(Records for this exercise)
%%
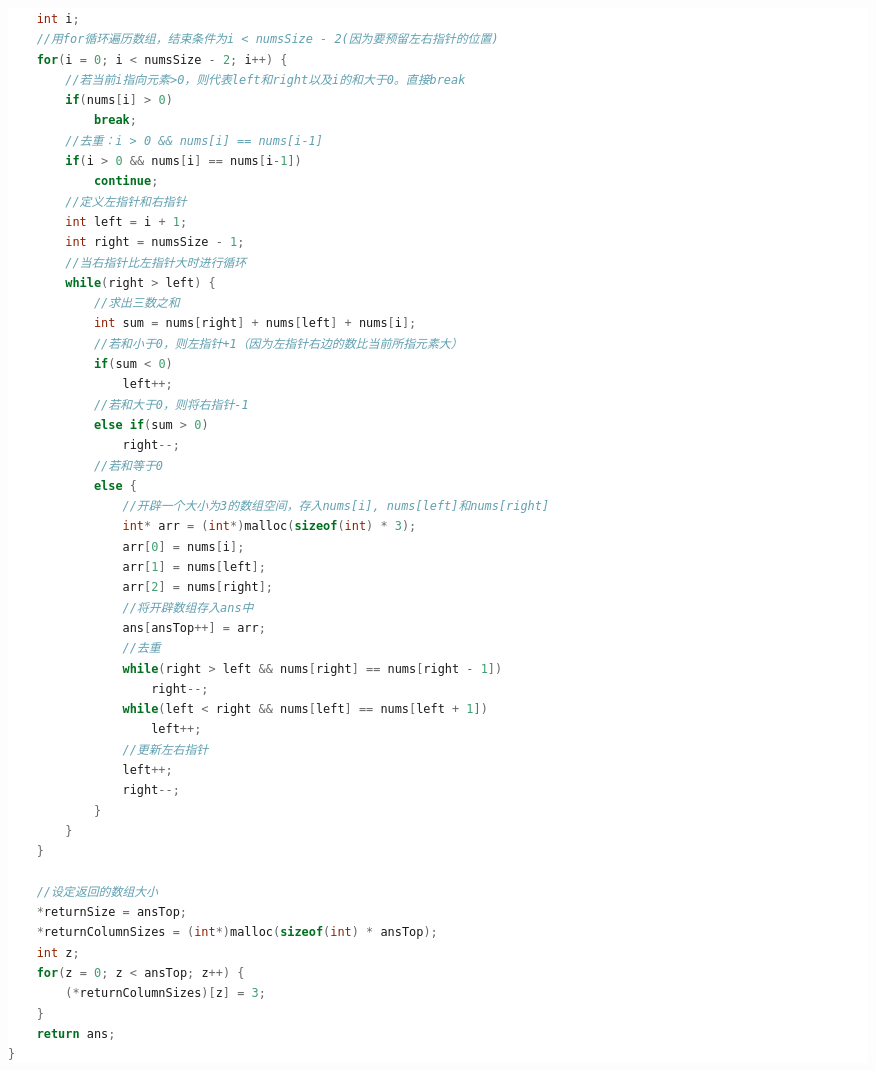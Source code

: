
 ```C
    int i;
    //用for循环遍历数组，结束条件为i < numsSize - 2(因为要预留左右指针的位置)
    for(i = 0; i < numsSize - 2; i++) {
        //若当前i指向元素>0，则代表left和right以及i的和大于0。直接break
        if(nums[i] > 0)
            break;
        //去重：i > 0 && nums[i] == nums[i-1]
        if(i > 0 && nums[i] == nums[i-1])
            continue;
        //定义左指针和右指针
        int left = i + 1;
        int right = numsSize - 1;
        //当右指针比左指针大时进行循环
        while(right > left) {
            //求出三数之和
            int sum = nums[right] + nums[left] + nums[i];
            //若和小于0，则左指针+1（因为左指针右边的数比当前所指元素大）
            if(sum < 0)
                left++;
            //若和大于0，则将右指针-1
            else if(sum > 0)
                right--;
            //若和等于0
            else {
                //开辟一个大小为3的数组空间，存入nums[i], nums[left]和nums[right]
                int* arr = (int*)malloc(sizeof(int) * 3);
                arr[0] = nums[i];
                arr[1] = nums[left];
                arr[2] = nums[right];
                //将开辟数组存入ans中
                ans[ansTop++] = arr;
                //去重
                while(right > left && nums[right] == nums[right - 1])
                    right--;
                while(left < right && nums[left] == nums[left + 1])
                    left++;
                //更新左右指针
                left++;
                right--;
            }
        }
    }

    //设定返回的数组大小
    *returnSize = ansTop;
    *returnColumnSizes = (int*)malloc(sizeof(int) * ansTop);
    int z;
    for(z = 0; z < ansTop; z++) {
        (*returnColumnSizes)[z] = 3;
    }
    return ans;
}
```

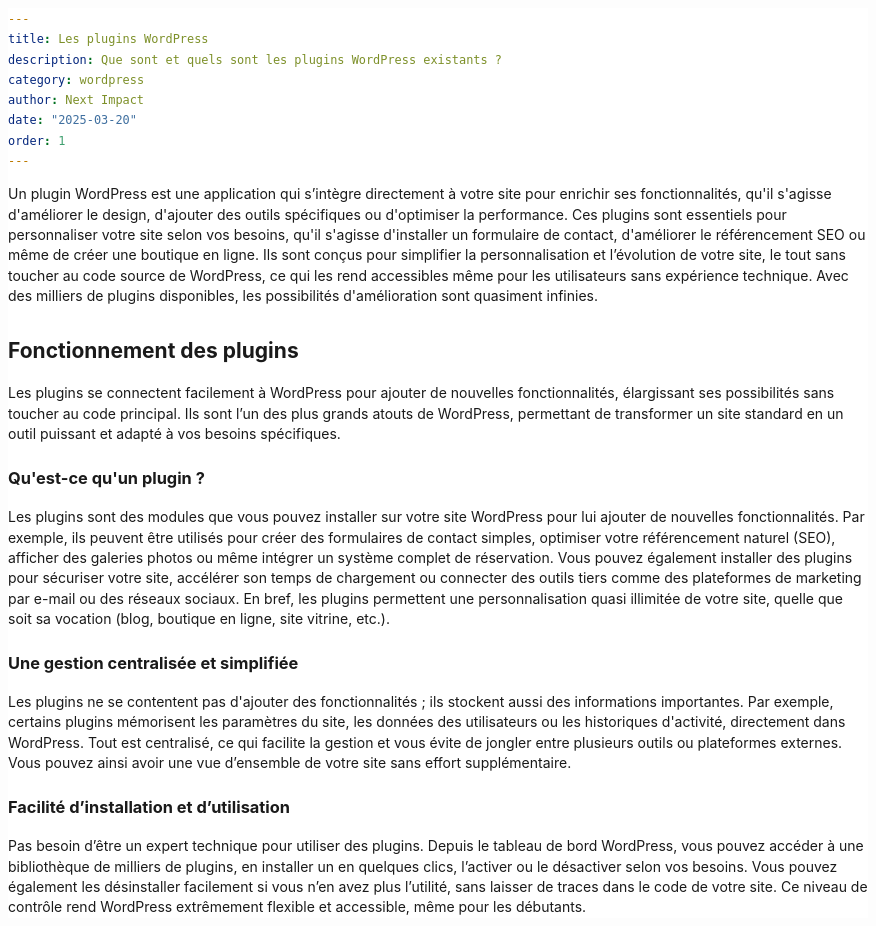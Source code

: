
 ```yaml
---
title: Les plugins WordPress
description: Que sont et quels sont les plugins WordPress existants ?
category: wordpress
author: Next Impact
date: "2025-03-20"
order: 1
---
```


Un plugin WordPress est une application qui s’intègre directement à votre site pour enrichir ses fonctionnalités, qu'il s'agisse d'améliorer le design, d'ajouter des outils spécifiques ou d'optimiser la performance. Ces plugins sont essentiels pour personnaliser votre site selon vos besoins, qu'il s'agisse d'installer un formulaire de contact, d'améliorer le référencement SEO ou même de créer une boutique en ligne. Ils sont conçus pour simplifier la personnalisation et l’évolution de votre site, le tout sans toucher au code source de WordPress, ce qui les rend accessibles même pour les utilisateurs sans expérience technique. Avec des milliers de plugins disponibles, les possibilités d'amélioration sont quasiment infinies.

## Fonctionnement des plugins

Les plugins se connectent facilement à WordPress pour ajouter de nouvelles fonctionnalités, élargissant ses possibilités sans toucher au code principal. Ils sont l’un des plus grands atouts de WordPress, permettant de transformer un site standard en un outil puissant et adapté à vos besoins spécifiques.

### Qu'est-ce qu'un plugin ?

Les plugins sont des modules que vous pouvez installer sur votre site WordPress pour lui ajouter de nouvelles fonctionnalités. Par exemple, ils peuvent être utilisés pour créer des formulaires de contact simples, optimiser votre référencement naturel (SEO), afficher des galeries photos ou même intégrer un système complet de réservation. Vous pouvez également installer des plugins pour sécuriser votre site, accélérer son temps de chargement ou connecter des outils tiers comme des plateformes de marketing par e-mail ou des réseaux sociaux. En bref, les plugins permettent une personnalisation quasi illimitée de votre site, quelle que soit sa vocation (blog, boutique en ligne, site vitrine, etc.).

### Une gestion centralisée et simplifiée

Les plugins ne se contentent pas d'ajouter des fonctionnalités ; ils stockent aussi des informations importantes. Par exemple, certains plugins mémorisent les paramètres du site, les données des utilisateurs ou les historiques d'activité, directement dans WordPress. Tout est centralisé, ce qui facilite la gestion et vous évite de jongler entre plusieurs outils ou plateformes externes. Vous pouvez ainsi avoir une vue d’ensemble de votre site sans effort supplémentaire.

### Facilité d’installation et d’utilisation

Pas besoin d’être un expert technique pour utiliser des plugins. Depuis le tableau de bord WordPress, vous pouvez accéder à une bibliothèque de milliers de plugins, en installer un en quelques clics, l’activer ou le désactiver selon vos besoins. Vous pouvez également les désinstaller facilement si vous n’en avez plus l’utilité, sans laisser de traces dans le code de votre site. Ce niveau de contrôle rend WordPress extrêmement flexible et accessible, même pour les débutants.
%%
(Task to complete) Which lines in the listing hold the word "sizeof"? Copy them out.

(Solved exercise)
                int* arr = (int*)malloc(sizeof(int) * 3);
    *returnColumnSizes = (int*)malloc(sizeof(int) * ansTop);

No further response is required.